When it comes to sharing my experinces in South Korea with you, I am kind of a loss for where to begin. For me, South Korea was a whirlwind, spending only 4 days in Seoul and 1 night down south, in Busan. And, I really had NO expectations, for it was my job to do our research for China, and Anastaisa and our other friend Lauren’s job to scope out what to do in South Korea and where to adventure to. In my mind, after the month of making plans and booking stuff in China, now was my time to coast, to ride on the wave of their decisions. I really looked forward to it.
We left Hong Kong on March 13, and arrived mid-afternoon in Seoul. Lauren was flying in from the US and she wouldn’t be in until somewhere around 1am. So Anastasia and I dropped our bags in our hostel and headed out into the city to walk around and grab some food- figuring filling our bellies, a nap, and a night out would be the best way to wait for Lauren to arrive.
This bit was our first small glimpse at Korean culture.
The streets of the Hong Dae district were lined with clothes, fashion accessories and every store was jamming Korean rap- or I think the term is K-pop! Hot items seemed to be socks, cell phone cases, sunglasses and head bands. I seriously couldn’t get over the trends, and how every girl seemed to have straight hair with bangs, be wearing baggy-ish clothes, maybe a mid-drift line around the waist and the guys all in skinny jeans and flat bill hats. It made me think of how interesting human nature is. Seriously, the habitual, grouping, fitting in thing we humans do is so weird. And every country around the world does it in a way, but in Korea, I don’t know, it seemed more apparent.
By night fall, we made our way to a spot for dinner, choosing it by the crowds and the loud noise of happy people coming from inside. As we walked in, I put up two fingers and a waiter showed us to our table. Sitting down on the bar stools, we looked around seeing what everyone was eating and drinking. Basically, it was time to crack into the Korean cuisine of Soju and Noodles. Ha!

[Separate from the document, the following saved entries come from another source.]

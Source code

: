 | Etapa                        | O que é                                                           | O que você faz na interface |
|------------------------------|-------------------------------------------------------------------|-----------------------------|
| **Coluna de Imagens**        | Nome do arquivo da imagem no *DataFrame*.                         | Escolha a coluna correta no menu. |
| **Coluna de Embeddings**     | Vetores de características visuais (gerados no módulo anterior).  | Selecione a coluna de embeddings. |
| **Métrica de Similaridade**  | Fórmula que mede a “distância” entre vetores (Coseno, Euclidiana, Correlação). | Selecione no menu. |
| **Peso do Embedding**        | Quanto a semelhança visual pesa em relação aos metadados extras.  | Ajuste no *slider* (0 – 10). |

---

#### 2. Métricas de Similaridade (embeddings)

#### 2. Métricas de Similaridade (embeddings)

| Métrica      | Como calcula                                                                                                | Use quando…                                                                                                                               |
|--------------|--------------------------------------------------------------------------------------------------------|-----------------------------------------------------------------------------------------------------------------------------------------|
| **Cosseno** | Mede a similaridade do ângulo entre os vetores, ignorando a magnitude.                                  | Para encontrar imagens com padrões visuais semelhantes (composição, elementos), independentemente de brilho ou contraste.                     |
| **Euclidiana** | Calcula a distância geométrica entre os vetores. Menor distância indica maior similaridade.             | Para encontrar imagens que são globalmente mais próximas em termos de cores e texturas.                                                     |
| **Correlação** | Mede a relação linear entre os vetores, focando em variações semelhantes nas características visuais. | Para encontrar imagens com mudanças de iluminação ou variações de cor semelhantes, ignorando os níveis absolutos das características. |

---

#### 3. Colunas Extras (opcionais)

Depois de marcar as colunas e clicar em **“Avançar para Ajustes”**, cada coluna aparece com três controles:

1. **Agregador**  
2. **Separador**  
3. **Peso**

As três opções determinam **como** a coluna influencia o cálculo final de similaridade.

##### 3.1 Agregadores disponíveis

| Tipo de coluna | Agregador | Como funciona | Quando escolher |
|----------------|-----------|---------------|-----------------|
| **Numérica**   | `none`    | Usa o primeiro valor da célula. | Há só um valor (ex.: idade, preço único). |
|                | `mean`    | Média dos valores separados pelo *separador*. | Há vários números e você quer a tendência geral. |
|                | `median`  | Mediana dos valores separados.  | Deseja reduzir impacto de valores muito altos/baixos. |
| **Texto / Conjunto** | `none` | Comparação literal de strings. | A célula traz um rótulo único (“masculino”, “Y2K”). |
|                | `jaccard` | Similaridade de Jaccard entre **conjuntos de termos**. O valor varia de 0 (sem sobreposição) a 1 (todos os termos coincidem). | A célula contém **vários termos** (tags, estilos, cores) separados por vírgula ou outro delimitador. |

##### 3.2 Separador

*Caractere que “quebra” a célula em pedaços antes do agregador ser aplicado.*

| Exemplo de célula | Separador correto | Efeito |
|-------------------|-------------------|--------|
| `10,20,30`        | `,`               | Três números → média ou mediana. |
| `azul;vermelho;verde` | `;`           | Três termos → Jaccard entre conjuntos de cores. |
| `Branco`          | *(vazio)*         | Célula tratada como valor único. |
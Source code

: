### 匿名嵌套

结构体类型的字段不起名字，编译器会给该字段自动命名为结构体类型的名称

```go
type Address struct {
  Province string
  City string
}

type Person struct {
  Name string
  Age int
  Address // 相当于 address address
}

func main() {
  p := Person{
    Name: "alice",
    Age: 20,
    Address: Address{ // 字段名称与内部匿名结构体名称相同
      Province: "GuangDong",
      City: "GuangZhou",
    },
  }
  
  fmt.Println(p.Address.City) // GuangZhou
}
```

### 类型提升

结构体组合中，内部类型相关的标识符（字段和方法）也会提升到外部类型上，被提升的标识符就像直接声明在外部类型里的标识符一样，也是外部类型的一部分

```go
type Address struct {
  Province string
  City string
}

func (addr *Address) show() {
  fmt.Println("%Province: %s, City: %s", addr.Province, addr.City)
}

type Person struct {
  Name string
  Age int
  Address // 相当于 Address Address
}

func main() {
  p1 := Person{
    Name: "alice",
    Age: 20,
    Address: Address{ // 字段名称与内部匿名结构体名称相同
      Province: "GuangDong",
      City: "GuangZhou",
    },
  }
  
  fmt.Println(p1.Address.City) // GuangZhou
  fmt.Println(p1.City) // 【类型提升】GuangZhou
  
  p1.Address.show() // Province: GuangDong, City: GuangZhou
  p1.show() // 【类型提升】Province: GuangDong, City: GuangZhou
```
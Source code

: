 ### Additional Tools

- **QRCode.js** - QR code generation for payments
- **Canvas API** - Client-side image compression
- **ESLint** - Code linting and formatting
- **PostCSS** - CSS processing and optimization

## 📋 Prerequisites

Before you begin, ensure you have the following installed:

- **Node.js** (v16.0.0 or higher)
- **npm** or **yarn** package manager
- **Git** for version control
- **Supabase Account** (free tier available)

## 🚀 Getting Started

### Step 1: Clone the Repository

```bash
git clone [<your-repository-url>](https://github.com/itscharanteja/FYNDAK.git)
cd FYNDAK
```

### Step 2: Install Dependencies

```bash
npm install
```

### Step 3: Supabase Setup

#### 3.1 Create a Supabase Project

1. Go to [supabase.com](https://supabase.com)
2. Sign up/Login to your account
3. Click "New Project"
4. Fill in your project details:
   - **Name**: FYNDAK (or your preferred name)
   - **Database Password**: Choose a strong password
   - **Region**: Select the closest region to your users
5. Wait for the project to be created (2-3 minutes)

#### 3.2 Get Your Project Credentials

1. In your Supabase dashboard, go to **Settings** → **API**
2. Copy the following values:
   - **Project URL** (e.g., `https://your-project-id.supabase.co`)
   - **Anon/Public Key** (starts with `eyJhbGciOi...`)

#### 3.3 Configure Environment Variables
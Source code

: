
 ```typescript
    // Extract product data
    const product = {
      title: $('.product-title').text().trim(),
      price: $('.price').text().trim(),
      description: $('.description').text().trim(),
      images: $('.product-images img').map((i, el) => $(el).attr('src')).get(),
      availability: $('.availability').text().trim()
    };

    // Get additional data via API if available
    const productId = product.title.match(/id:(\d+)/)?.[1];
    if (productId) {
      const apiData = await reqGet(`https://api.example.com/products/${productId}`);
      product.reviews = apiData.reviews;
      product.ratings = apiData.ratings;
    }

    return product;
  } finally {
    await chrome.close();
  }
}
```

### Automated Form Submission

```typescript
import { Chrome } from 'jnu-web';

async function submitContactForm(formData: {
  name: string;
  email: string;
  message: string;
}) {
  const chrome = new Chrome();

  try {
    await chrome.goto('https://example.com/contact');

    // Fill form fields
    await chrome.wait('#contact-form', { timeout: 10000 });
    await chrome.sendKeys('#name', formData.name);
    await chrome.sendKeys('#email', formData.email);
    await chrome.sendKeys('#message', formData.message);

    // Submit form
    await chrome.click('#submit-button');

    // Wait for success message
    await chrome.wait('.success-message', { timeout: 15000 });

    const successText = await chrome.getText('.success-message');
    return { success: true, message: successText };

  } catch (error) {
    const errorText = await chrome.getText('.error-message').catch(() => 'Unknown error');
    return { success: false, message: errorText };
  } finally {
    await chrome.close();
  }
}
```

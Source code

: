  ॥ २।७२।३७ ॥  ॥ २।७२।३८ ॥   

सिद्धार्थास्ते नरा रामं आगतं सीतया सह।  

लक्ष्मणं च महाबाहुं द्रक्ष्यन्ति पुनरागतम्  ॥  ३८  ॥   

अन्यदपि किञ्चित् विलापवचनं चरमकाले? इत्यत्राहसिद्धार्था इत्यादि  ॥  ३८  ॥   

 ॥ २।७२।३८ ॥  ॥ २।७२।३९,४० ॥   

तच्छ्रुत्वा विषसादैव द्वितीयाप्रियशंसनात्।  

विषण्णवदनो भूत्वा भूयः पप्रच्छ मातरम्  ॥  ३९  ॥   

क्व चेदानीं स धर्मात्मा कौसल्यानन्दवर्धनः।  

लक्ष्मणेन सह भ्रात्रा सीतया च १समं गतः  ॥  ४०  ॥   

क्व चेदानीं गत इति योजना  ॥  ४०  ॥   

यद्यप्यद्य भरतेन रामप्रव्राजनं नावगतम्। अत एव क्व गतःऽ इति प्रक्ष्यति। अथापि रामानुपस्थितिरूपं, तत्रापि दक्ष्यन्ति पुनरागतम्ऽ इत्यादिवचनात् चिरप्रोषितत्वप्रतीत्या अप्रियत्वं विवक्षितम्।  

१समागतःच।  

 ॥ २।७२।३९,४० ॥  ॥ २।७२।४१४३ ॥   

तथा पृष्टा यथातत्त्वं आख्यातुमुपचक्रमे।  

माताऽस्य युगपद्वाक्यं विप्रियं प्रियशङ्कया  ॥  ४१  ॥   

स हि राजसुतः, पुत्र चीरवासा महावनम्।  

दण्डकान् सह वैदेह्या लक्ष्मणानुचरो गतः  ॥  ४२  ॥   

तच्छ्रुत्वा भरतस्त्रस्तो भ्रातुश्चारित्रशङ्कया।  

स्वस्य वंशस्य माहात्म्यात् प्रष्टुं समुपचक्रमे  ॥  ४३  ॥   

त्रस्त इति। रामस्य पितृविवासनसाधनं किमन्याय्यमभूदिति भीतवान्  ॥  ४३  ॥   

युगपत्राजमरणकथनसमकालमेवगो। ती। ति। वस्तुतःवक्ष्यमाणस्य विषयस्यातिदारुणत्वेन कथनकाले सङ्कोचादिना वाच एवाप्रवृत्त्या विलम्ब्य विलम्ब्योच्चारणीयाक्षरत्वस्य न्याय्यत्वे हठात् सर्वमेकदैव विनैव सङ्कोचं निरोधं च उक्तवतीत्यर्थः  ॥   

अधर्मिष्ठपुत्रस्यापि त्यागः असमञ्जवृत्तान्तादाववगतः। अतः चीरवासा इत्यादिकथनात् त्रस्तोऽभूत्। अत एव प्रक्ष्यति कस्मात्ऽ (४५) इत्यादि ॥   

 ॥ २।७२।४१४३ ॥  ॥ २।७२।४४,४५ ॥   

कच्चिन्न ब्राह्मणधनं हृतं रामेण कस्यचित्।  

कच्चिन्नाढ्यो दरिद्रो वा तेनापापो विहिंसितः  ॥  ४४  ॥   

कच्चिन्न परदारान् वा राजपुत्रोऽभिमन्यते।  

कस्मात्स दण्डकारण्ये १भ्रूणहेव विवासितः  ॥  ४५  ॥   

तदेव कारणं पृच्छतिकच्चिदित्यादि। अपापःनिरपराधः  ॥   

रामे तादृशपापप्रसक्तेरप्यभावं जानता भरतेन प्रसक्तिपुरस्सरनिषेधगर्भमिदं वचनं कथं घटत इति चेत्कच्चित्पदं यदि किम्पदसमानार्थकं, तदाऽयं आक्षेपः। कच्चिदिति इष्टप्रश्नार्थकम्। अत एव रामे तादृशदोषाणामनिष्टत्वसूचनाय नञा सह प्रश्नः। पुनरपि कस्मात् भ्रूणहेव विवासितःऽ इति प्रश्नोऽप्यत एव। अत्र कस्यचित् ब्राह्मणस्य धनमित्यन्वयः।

We weren’t really sure how to order anything, so we pointed to what other people had on their table and said please. I think eventually an English menu was brought over, but I can’t remember. The soju had probably already hit me. I mean, by itself, it is strong, but Koreans drop it in beer like a sake bomb. Taking notes from our neighbors, we did the same. Yes, it made the beer taste better, and while that is good, a hangover was being brewed.
The night ended at a 100% Korean establishment. We were the only foreigners there. We made friends with some girls, one of which was really fond of saying..”sojuuuuuuu, soooo good.” I’ll never forget that. Also because the next day I had my only full hangover of our trip. That’s where being a yogi comes in- balance. One is not so bad I told myself.
By close to 12am, we were back in the hostel, feeling light and spinning, waiting for Lauren to arrive. She got there safe and sound, and after excited hellos, we all went to bed.
The next days, we explored temples, night food markets and a 7 story spa. Highlight was by far the spa or jjimjilbang. Literally 7 stories of health, from jade, charcoal and mugwort baths, to jade, red clay, and oxygen saunas. There are sleep rooms for snorers and for those who don’t, a food floor and so much more. It was such a relaxing and wonderful experience, a highlight and a must do while visiting South Korea. And to add, it only costs 12 dollars to enter, literally allowing you access to the entire bathhouse for a period of 12 hours, with an option to extend available. Crazy great.
As far as Busan, it seemed to be a city worth a day or two of exploration. I only had about 5 hours there to see the city on the night we arrived, before I left for Bali the next day. If I have any advice for a Busan, it would be to stay at Wendy’s Guest House if you are looking for a great hostel.
As I said, South Korea was quick for me. I have left out a good bit of our Korean adventure in this post, as I don’t think butterfly detail here would be that exciting for you.
But I do have a few take-aways to share:
1. Jjimjilbangs, a must do.
2. Buy Korean skin care products
3. Seoul needs more trees
4. The subway system in SK is more confusing than China
5. The history of Korea is so complex and interesting
6. You can rent traditional Korean attire and wear it around town. FACT: tons of both Korean and Chinese tourists partake in this on their visit to Seoul.